[[ Material for this task open ]]

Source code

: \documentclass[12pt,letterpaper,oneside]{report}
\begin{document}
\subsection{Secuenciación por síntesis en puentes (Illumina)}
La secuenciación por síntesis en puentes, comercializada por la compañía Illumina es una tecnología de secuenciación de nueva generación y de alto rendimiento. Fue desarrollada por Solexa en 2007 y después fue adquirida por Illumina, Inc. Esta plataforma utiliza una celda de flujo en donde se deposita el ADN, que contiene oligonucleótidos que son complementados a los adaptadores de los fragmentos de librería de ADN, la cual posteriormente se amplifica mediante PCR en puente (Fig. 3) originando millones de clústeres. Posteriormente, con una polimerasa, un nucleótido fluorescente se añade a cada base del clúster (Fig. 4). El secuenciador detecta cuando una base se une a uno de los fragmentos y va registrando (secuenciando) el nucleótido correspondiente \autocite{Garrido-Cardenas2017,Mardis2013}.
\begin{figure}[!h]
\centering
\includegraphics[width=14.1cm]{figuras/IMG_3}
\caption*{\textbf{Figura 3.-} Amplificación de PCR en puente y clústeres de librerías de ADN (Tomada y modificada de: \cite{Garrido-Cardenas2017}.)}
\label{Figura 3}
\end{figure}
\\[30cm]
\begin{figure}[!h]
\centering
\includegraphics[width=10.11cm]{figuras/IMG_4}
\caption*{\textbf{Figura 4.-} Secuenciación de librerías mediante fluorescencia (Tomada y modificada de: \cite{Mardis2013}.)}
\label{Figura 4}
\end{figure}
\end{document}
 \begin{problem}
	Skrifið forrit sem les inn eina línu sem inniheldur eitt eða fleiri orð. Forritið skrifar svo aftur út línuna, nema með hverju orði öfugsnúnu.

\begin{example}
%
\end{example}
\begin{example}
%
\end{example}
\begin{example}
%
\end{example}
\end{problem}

[[ Material for this task closed ]]
[[ Material for this task open ]]

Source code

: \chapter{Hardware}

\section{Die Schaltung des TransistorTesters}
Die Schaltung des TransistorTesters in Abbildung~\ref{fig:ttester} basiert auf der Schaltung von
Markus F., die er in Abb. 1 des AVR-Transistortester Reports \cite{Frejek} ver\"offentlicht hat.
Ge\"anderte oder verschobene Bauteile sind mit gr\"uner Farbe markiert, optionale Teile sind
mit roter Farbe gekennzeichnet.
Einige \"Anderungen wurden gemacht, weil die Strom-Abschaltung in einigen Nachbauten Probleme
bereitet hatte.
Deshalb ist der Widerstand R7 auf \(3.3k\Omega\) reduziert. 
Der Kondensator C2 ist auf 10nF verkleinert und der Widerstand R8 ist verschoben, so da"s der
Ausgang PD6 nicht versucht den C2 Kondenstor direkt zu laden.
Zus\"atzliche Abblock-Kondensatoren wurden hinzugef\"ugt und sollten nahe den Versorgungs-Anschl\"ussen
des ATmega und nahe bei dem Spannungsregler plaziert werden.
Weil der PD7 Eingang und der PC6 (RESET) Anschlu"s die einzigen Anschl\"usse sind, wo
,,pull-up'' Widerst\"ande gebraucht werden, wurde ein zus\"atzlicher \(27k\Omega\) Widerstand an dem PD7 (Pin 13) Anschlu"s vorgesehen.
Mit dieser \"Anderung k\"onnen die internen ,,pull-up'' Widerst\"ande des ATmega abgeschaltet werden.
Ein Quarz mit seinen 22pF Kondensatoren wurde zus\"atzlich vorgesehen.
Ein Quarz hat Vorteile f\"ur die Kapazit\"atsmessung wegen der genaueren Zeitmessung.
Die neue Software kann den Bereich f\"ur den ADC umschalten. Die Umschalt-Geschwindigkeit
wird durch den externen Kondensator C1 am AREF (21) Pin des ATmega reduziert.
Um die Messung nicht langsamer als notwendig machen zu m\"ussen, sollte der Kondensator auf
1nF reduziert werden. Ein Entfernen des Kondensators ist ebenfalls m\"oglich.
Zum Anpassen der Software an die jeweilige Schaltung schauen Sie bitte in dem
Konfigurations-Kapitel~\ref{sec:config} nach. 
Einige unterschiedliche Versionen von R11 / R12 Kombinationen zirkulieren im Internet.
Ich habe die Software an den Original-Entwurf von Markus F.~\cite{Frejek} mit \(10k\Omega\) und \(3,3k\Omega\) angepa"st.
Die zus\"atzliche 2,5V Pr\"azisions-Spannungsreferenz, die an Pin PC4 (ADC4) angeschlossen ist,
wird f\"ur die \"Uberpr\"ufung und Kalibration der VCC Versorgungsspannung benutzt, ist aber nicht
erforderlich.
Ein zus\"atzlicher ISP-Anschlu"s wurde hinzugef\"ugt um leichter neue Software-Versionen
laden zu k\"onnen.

[[ Material for this task closed ]]
[[ Material for this task open ]]

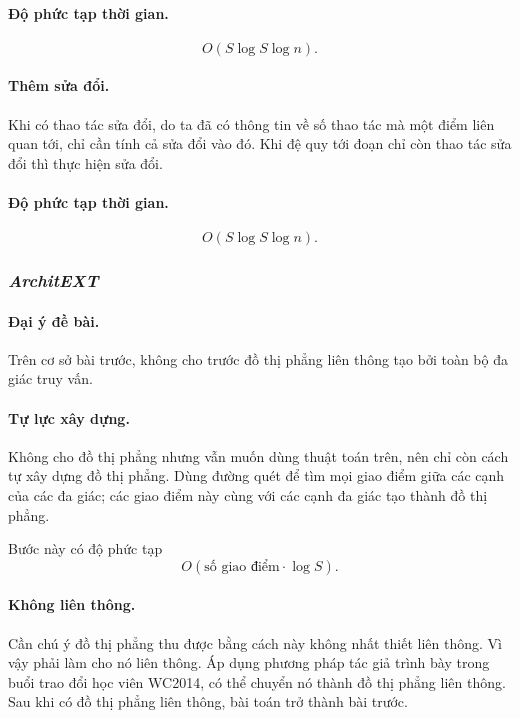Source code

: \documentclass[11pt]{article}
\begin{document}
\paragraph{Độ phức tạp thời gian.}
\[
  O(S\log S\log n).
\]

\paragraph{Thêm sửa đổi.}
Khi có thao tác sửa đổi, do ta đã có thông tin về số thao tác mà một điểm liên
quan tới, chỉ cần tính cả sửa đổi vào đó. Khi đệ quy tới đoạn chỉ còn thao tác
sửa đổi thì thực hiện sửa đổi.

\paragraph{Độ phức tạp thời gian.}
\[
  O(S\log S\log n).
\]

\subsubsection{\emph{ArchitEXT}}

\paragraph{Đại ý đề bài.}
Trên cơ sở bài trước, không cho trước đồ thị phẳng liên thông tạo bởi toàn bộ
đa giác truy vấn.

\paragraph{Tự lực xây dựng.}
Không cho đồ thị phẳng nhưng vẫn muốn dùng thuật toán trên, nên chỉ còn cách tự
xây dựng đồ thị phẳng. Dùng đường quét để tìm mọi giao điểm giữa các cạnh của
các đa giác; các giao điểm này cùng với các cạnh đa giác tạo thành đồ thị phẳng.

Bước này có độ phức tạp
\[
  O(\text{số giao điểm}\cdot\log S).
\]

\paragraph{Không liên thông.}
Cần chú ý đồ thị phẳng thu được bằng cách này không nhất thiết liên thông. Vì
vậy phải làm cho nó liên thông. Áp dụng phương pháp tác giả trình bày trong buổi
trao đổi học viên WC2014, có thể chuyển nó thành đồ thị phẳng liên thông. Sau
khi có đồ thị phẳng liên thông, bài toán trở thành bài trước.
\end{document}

[[ Material for this task closed ]]

▶ [Work to be completed]
Gather each line of the records holding the string "figuras".

▶ [Response area]
\includegraphics[width=14.1cm]{figuras/IMG_3}
\includegraphics[width=10.11cm]{figuras/IMG_4}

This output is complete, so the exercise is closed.